As Indústrias Criativas como modelo desenvolvimentista da sustentabilidade
Observemos então a linha de montagem estendida por toda a cidade criativa. Dos museus apresentados, dois fazem parte de um projeto da Prefeitura de “revitalização” da zona portuária, qual seja, o Porto Maravilha. Aqui, “revitalização” significa “re-industrialização criativa”, isto é por meio de museus, das áreas que foram des-industrializadas nas últimas décadas. A linha de montagem da cidade criativa de hoje coincide perfeitamente com a linha de montagem da cidade industrial de outrora. Nesse sentido, afirmamos que esse projeto segue um modelo desenvolvimentista do qual as “Indústrias Criativas” seriam as novas locomotivas. Notemos também que enquanto o marco cultural da cidade industrial foi o Museu de Arte Moderna que abrigou a Escola Superior de Desenho Industrial com um programa funcionalista hoje criticado mas que fazia sentido naquele momento em que indústria rimava com democracia, o marco criativo da cidade pós-industrial pretende ser o Museu de Arte do Rio que deve abrigar a Escolha do Olhar cujo programa é desconhecido até o momento e o Museu do Amanhã que se apresenta vagamente como museu da sustentabilidade. A construção dos três museus tem sido noticiada com entusiasmo pelo jornal O GLOBO e esse entusiasmo não é gratuito. O Museu da Imagem e do Som com orçamento previsto em R$ 70 milhões, o Museu de Arte do Rio com orçamento previsto em R$ 43 milhões e o Museu do Amanhã com orçamento previsto em R$ 130 milhões são anunciados como “parcerias” da Prefeitura da Cidade ou do Governo do Estado do Rio de Janeiro com a Fundação Roberto Marinho. Ora, seria interessante entender quais são os termos dessa “parceria”, ou seja, entender se trata-se de investimentos privados por parte da Fundação ou se trata-se de captação de verba pública por meio de renúncia fiscal.
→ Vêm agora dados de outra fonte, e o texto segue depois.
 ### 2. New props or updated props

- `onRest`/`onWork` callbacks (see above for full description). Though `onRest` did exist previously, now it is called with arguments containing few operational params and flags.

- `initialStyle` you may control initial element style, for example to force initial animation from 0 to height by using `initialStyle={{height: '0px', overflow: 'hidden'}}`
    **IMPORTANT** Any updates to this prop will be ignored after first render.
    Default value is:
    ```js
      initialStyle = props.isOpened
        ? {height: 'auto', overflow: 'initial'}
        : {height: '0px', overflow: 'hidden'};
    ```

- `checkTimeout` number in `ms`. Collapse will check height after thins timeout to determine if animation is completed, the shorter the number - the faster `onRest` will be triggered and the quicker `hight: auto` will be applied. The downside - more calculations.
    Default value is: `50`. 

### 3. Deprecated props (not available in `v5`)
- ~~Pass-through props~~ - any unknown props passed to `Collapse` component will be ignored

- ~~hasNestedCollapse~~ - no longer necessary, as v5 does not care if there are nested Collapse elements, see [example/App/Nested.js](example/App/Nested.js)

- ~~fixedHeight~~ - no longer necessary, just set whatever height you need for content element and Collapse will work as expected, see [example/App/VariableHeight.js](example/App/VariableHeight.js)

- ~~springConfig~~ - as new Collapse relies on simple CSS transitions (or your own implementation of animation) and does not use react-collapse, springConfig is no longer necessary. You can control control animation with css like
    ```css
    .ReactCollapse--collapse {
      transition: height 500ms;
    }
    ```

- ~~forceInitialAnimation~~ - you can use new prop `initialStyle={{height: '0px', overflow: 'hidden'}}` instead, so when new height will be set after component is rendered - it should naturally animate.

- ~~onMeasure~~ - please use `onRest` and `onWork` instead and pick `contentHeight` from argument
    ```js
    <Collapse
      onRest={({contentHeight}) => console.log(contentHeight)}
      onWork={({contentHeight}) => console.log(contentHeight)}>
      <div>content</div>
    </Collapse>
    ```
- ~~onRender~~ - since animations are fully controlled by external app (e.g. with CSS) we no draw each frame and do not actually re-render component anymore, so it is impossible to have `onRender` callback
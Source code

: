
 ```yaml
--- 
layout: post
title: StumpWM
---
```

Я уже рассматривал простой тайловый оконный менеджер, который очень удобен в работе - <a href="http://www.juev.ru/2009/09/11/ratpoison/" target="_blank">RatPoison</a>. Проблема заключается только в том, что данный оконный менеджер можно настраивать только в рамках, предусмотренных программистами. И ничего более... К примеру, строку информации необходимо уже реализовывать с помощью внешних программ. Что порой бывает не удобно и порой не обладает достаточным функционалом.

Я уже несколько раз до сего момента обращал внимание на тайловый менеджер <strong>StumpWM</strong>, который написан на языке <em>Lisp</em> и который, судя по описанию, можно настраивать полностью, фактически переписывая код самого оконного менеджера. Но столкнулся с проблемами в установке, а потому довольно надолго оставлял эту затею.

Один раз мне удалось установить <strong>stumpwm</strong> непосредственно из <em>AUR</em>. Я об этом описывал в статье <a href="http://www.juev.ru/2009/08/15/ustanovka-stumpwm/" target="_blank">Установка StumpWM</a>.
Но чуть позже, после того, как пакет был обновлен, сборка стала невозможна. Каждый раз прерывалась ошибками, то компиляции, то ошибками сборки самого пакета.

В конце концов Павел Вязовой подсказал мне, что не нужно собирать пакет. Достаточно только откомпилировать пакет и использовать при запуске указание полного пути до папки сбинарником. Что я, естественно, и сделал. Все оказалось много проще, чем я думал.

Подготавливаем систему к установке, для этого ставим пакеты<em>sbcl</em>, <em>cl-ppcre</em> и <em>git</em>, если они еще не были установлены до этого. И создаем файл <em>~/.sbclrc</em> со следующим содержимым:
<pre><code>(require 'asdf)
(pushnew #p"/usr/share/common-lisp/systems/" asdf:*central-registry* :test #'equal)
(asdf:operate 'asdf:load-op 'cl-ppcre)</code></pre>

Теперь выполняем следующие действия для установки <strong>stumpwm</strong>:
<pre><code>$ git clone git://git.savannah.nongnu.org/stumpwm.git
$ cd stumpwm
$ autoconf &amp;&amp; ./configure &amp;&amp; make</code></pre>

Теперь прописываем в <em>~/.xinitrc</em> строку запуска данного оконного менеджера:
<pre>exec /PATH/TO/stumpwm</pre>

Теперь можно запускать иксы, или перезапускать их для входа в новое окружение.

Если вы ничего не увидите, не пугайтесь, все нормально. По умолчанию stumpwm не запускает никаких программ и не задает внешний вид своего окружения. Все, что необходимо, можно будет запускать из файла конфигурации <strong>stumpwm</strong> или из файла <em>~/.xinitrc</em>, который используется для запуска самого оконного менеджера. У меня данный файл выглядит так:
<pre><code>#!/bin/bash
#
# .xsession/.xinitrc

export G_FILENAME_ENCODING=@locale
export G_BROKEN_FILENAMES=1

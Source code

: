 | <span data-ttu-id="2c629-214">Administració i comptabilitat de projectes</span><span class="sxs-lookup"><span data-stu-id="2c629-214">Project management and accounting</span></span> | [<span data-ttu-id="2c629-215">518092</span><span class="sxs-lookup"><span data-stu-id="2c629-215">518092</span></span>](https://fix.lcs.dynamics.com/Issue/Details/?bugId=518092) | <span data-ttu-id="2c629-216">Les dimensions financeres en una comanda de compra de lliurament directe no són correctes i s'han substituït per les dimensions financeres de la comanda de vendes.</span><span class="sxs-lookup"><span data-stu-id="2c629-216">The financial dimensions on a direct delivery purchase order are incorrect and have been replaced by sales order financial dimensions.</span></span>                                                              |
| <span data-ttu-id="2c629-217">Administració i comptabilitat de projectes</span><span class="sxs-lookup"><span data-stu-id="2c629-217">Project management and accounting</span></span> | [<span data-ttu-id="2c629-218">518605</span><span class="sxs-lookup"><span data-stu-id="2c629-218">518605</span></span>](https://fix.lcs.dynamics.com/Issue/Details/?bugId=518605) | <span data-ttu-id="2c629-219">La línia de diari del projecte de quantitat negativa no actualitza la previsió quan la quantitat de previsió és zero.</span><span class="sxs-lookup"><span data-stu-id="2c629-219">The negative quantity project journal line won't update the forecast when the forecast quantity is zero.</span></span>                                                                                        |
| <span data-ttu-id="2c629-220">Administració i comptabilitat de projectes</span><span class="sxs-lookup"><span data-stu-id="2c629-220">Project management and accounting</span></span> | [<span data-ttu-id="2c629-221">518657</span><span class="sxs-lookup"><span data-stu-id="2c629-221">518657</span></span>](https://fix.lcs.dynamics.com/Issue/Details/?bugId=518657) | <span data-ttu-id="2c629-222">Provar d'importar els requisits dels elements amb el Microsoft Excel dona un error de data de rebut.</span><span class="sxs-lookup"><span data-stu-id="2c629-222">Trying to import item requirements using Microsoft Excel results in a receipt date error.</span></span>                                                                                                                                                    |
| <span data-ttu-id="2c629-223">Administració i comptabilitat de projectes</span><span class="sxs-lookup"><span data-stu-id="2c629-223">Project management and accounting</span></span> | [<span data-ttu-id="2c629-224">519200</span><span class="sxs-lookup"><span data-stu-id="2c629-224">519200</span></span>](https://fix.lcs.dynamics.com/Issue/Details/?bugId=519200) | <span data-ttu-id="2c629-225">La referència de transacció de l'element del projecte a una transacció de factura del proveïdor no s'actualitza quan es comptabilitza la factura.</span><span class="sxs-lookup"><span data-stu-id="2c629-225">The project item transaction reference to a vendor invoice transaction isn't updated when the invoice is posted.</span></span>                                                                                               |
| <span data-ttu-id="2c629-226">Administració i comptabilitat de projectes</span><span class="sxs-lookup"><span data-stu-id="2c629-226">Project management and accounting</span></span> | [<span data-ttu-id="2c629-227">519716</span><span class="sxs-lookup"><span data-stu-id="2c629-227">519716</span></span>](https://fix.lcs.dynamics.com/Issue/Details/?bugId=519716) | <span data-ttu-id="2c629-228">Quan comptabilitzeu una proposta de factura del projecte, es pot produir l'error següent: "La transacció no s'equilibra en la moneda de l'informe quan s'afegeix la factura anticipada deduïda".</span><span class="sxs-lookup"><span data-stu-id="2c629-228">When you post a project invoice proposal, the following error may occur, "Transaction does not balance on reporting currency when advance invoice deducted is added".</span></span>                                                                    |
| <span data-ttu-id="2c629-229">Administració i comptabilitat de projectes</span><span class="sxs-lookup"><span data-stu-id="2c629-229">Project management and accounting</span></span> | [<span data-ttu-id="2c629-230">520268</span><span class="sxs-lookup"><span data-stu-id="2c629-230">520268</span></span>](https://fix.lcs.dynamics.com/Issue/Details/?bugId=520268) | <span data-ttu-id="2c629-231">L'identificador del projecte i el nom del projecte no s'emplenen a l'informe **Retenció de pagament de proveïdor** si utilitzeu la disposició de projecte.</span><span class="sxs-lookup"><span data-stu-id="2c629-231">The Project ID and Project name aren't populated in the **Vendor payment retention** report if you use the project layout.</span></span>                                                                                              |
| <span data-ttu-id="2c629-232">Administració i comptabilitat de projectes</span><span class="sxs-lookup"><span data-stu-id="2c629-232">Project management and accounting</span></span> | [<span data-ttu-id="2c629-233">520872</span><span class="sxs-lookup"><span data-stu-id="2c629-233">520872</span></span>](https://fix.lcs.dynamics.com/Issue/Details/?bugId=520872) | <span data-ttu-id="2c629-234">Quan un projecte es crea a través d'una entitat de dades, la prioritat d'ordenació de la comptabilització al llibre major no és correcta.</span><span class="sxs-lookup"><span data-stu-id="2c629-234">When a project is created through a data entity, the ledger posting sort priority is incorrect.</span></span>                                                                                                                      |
Os Pontos de Cultura como laboratório ecológico da polinização
Paralelamente a esse modelo desenvolvimentista, cresceu nos últimos anos o que se poderia chamar de “laboratório ecológico”. Evidentemente, o ecológico ao qual nos referimos não é uma maquiagem, mas o ecológico proposto por Félix Guattari que mencionava três ecologias: social, mental e ambiental. Para não confundir com uma ecologia de fachada, adotamos o termo “laboratório cultural”. Os Pontos de Cultura, política pública do Governo Federal são laboratórios culturais. Os investimentos são muito menores se comparado aos dos museus e alimentam inúmeras iniciativas no Estado e na cidade do Rio de Janeiro. Suas modalidades culturais (“linguagens”) se assemelham muito às desenvolvidas pelas “Indústrias Criativas” (http://www.mapasdarede.org.br/mapa/). São elas: artes performativas, artes plásticas, artesanato, audiovisual, dança, folclore, fotografia, gastronomia, jornalismo, literatura, memória, musica, rádio e televisão. Somente nos arredores da zona portuária existe uma dezena de iniciativas. Temos então modalidades muito semelhantes e investimentos muito menores. Contudo, os Pontos de Cultura que são assumidamente financiados com base em editais públicos são considerados insustentáveis, enquanto as Indústrias Criativas que são discretamente financiadas com leis de renúncia fiscal (pelo menos em parte) são tidas como sustentáveis. No primeiro caso a presença do Estado é evidenciada, enquanto no segundo ela é camuflada. Trata-se de fato de duas formas diferenciadas de ação do Estado, sendo que, no segundo caso, a verba pública é ainda maior do que no primeiro.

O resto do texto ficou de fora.